Laplace Transforms

Laplace transforms convert a function f(t) in the time domain into function in the Laplace domain F(s).

$$F(s) = \mathcal{L}\left(f(t)\right) = \int_0^\infty f(t)e^{-s\,t}dt$$

As an example of the Laplace transform, consider a constant c. The function f(t) = c and the following expression is integrated.
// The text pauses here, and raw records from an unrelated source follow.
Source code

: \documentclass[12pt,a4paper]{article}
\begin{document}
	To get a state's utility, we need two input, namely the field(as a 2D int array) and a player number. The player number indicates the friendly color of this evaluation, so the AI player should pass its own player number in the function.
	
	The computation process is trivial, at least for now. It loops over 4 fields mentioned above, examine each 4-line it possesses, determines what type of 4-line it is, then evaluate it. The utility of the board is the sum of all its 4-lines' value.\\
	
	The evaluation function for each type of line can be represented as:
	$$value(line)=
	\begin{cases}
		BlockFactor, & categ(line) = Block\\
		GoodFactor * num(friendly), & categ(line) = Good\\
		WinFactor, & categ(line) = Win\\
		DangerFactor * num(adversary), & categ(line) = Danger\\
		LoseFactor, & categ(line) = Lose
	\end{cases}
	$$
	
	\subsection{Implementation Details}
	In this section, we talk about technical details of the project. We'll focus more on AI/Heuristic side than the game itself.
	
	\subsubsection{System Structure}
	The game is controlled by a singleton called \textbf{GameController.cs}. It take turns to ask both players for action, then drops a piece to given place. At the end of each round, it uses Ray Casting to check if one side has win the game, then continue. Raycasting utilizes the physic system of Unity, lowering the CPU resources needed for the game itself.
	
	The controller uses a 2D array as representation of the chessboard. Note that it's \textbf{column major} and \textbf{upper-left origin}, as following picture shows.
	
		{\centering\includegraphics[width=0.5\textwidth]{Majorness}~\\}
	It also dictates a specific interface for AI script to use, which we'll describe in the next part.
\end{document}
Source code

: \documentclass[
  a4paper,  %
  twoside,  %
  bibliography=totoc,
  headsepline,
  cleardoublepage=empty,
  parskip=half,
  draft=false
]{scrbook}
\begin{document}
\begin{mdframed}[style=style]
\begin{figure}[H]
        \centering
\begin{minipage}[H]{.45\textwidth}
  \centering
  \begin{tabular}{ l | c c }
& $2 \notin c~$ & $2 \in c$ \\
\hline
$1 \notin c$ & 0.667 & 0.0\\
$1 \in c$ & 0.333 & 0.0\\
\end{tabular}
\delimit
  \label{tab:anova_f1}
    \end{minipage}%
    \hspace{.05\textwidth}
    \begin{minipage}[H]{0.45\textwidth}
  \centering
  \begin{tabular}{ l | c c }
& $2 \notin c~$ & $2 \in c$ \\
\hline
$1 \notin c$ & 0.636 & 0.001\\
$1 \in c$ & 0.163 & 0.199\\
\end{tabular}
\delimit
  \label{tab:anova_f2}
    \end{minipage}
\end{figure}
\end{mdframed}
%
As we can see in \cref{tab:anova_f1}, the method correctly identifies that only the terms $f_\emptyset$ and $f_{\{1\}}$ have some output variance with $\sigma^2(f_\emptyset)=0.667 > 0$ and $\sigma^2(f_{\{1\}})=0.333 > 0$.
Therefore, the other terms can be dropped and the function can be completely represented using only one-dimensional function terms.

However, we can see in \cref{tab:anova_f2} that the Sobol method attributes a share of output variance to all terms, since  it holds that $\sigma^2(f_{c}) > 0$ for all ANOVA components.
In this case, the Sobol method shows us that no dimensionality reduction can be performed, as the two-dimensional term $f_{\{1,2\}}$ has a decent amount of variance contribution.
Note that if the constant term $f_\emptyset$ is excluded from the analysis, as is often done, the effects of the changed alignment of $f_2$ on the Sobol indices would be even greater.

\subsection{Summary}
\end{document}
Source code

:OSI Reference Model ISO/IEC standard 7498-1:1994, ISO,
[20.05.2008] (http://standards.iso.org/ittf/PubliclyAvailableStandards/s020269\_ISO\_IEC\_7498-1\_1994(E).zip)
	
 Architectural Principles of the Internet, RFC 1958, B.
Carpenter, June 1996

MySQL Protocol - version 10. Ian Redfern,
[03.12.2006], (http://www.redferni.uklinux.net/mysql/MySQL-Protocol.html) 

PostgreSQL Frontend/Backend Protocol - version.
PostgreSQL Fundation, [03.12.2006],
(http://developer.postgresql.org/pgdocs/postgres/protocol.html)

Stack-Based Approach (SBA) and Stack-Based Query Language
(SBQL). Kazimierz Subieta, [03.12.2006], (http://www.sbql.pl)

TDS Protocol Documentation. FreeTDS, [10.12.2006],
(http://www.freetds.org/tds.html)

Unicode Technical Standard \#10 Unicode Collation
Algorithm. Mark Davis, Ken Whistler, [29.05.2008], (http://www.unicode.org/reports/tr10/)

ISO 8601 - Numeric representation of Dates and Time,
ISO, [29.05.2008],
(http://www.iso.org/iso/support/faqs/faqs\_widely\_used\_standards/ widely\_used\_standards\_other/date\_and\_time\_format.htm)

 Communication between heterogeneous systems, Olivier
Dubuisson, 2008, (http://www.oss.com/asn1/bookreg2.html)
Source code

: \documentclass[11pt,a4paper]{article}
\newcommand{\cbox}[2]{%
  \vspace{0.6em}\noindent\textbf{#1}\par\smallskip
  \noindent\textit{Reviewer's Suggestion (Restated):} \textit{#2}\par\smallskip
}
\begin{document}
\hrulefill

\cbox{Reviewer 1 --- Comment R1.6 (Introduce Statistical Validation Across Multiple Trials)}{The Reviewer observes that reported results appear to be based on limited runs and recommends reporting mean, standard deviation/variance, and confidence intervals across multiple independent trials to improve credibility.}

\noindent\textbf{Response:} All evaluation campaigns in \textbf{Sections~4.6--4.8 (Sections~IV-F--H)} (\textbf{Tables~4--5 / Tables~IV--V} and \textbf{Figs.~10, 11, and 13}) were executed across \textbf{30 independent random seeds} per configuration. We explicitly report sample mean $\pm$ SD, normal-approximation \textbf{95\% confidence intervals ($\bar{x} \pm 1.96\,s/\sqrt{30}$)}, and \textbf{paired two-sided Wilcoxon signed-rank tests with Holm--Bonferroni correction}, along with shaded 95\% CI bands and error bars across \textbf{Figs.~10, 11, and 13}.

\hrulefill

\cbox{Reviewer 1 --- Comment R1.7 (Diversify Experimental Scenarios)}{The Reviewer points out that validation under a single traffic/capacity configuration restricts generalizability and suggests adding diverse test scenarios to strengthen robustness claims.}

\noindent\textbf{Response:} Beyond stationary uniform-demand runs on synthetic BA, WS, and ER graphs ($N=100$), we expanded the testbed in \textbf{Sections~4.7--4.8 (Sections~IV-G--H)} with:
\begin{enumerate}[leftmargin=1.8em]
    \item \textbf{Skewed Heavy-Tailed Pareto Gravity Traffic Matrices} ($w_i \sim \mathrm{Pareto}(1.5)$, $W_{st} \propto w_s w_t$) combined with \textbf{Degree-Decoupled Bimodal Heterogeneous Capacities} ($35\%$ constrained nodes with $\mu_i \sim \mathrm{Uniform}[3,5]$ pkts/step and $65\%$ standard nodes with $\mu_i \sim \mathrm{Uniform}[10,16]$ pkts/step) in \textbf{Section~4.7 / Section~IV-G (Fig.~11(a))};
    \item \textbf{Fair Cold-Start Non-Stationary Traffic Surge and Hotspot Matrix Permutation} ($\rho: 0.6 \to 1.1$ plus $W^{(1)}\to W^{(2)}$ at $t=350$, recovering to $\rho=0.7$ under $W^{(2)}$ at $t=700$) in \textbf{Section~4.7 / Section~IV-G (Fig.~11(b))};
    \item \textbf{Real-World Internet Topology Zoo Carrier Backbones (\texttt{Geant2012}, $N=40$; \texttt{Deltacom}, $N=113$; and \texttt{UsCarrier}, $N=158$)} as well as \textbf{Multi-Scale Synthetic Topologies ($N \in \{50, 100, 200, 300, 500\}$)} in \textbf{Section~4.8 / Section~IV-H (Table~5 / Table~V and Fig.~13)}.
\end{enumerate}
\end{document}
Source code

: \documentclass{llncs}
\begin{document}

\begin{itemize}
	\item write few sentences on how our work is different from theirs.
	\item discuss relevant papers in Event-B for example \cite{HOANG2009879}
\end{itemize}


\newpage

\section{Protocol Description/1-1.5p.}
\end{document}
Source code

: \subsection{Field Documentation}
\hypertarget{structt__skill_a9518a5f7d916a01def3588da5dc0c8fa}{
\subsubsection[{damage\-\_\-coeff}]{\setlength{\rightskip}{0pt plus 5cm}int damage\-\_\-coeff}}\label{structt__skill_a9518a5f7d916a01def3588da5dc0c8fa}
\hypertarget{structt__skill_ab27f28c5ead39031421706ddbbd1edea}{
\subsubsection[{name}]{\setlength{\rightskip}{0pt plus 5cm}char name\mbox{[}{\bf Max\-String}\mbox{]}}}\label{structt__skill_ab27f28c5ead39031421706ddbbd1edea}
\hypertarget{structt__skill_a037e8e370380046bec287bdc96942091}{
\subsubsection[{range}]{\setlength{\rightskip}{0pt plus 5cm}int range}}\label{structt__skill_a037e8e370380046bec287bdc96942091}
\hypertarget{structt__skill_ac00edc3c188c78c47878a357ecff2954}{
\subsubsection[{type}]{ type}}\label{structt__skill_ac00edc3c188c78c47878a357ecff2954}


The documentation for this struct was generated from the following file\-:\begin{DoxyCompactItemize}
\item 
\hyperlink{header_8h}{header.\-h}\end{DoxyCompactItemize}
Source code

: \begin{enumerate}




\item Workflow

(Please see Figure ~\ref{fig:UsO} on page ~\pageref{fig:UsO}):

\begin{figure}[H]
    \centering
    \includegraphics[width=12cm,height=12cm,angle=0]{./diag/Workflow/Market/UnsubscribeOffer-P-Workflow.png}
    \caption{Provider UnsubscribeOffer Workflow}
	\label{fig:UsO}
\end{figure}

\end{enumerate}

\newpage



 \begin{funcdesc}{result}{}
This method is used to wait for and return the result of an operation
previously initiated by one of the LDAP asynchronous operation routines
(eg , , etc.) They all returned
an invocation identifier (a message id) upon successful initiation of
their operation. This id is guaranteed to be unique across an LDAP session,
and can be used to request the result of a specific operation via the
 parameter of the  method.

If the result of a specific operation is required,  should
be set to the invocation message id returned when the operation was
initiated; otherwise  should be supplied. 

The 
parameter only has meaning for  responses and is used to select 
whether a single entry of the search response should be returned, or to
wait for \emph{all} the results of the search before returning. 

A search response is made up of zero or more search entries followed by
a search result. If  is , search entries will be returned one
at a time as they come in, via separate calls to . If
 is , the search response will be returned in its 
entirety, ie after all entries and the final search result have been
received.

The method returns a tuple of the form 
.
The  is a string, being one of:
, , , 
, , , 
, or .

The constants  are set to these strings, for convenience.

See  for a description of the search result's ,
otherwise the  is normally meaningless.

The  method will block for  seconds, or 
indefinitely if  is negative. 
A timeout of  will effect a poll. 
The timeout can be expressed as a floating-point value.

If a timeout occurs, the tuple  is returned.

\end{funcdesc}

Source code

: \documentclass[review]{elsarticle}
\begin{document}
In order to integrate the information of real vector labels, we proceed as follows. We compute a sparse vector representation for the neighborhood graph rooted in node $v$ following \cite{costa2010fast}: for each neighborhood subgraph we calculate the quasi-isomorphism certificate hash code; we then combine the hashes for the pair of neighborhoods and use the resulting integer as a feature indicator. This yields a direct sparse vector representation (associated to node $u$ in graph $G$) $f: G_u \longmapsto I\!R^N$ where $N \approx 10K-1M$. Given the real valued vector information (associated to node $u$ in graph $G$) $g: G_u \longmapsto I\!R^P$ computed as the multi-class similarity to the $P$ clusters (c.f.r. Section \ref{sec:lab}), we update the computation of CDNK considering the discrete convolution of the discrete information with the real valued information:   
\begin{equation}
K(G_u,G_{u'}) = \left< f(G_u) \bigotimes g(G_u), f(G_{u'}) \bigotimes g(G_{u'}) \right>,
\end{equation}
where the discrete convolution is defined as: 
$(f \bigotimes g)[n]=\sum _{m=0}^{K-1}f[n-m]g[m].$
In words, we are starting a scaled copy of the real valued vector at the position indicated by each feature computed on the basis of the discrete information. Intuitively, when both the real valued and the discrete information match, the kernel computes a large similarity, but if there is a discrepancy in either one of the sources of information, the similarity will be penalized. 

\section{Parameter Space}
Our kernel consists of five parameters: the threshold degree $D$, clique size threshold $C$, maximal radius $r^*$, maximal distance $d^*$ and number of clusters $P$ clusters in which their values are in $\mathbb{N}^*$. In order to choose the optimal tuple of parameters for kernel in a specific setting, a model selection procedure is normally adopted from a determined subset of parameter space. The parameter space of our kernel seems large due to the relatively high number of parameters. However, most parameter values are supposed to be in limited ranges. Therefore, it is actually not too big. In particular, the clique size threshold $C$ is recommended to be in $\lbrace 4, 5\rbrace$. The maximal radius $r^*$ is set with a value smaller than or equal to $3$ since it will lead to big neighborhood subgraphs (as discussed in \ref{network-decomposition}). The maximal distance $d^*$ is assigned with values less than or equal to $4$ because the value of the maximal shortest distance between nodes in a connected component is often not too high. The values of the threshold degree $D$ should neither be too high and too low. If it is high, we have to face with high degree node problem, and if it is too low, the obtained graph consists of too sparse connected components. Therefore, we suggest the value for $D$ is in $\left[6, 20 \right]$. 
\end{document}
$$\mathcal{L}(c)=\int_0^\infty c \, e^{-s\,t} dt = -\frac{c}{s}e^{-s\,t} \biggr\rvert_0^\infty = 0 - \left(-\frac{c}{s} \right) = \frac{c}{s}$$

Mathematicians have developed tables of commonly used Laplace transforms. Below is a summary table with a few of the entries that will be most common for analysis of linear differential equations in this course. Notice that the derived value for a constant c is the unit step function with c=1 where a signal output changes from 0 to 1 at time=0.

Laplace Transform Table

f(t) in Time Domain F(s) in Laplace Domain
$$\delta(t)\quad \mathrm{unit \; impulse}$$$$1$$
$$S(t) \quad \mathrm{unit \; step}$$$$\frac{1}{s}$$
$$t \quad \mathrm{ramp \; with \; slope = 1}$$$$\frac{1}{s^2}$$
$$1-e^{-t/\tau}$$$$\frac{1}{s(\tau s + 1)}$$
$$\sin(\omega t)$$$$\frac{\omega}{s^2+\omega^2}$$
$$\cos(\omega t)$$$$\frac{s}{s^2+\omega^2}$$
$$\frac{1}{\tau_1-\tau_2}\left(\exp{\left(-t/\tau_1\right)} - \exp{\left(-t/\tau_2 \right)} \right)$$$$\frac{1}{\left(\tau_1s+1\right)\left(\tau_2s+1\right)}$$
$$\frac{1}{\tau^n \left(n-1\right)!}t^{n-1}\exp{\left(-\frac{t}{\tau}\right)}$$$$\frac{1}{\left(\tau s+1\right)^n}$$
$$\frac{1}{\tau \sqrt{1-\zeta^2}} \exp{\left(-\frac{\zeta \, t}{\tau}\right)} \sin{ \left( \sqrt{1-\zeta^2} \frac{t}{\tau} \right) }$$$$\frac{1}{\tau^2 s^2 + 2 \zeta \tau s + 1}$$
See 2nd Order Systems$$\frac{1}{s\left(\tau^2 s^2 + 2 \zeta \tau s + 1\right)}$$
$$\frac{d^nf}{dt^n}$$$$s^n F(s) - s^{n-1} f(0) - s^{n-2}f^{(1)}(0) - \ldots \\ - sf^{(n-2)}(0) - f^{(n-1)}(0)$$
$$\int f(t)$$$$\frac{F(s)}{s}$$

Note that the functions f(t) and F(s) are defined for time greater than or equal to zero. The next step of transforming a linear differential equation into a transfer function is to reposition the variables to create an input to output representation of a differential equation.

Final Value Theorem

The Final Value Theorem (FVT) gives the steady state signal value `y_\infty` for a stable system. Note that the Laplace variable `s` is multiplied by the signal `Y(s)` before the limit is taken.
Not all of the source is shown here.